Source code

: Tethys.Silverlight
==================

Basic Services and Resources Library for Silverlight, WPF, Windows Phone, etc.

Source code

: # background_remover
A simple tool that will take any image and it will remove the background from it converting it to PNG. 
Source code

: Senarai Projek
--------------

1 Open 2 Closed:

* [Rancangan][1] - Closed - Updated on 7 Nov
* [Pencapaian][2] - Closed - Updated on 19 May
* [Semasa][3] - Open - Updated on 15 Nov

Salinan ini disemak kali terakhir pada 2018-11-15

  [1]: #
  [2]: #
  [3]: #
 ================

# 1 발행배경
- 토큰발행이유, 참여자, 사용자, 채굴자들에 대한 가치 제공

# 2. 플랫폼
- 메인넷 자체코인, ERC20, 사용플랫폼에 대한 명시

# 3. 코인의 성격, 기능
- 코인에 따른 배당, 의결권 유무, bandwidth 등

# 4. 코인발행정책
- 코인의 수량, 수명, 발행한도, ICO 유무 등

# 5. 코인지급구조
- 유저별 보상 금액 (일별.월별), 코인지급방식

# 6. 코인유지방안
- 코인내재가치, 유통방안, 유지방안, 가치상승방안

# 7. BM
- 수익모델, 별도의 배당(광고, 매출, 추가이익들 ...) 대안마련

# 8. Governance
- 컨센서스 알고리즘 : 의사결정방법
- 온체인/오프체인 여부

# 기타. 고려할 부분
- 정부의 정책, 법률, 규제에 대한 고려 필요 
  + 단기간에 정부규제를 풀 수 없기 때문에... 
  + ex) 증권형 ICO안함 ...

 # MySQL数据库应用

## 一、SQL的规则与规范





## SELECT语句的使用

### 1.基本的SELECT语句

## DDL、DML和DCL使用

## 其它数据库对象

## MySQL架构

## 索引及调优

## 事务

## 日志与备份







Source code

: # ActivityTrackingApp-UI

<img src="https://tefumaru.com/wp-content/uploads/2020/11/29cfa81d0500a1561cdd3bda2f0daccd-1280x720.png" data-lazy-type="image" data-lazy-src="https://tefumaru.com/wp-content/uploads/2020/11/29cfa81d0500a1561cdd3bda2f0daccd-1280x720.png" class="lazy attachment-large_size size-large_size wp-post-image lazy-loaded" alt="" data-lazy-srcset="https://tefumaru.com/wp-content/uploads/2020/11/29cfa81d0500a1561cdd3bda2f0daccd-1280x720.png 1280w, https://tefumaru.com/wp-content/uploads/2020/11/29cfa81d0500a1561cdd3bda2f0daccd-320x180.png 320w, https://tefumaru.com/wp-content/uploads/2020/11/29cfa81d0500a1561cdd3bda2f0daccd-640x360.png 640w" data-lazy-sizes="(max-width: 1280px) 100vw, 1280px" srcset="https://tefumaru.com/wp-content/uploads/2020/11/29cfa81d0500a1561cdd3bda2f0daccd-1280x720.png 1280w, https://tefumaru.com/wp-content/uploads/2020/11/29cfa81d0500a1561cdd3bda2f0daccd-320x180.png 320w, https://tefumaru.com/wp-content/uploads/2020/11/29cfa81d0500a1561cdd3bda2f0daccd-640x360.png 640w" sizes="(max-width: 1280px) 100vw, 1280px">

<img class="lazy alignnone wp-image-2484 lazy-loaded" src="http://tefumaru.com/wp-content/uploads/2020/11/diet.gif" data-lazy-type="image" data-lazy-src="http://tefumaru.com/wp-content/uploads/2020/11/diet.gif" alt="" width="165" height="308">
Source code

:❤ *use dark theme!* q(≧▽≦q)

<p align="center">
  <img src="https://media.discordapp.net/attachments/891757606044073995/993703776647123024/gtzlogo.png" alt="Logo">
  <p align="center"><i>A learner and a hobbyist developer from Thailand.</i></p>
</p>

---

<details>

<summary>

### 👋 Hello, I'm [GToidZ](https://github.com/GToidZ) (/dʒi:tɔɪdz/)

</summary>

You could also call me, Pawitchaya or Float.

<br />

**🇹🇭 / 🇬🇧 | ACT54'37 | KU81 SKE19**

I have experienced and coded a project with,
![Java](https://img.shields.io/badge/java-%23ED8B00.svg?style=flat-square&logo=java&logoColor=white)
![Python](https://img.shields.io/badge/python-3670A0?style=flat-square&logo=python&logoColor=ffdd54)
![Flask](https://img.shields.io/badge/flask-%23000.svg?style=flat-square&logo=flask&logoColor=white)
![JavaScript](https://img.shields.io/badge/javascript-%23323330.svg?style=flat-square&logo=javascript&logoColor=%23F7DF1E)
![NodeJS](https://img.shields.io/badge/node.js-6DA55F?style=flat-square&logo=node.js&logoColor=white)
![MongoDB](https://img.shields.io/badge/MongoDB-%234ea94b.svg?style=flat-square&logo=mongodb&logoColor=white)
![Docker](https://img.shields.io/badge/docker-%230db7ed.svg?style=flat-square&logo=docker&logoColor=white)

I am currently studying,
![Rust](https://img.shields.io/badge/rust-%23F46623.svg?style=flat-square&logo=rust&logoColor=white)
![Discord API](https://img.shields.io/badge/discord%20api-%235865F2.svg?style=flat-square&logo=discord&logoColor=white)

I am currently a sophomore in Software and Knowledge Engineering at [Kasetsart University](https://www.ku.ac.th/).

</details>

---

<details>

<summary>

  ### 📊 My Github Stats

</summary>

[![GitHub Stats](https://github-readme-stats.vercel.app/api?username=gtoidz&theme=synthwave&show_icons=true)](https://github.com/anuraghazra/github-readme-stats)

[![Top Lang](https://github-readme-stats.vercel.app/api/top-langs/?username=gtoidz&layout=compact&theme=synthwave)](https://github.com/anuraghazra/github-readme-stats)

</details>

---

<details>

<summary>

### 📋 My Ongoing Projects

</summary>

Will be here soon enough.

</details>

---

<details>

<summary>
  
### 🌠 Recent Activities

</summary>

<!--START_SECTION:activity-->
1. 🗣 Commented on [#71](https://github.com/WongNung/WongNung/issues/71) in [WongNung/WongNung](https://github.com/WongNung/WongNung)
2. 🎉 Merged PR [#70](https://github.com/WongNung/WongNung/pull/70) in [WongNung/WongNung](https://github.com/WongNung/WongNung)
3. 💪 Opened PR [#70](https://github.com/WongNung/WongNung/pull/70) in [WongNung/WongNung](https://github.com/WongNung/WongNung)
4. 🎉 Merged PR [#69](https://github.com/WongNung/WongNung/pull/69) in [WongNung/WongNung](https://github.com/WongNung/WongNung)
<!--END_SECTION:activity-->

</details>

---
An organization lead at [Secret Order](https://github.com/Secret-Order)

INSTRUCTIONS TO FOLLOW » Scan the entries for lines with the string "flat". Report only how many there are.

SOLUTION FOR THIS EXERCISE » 9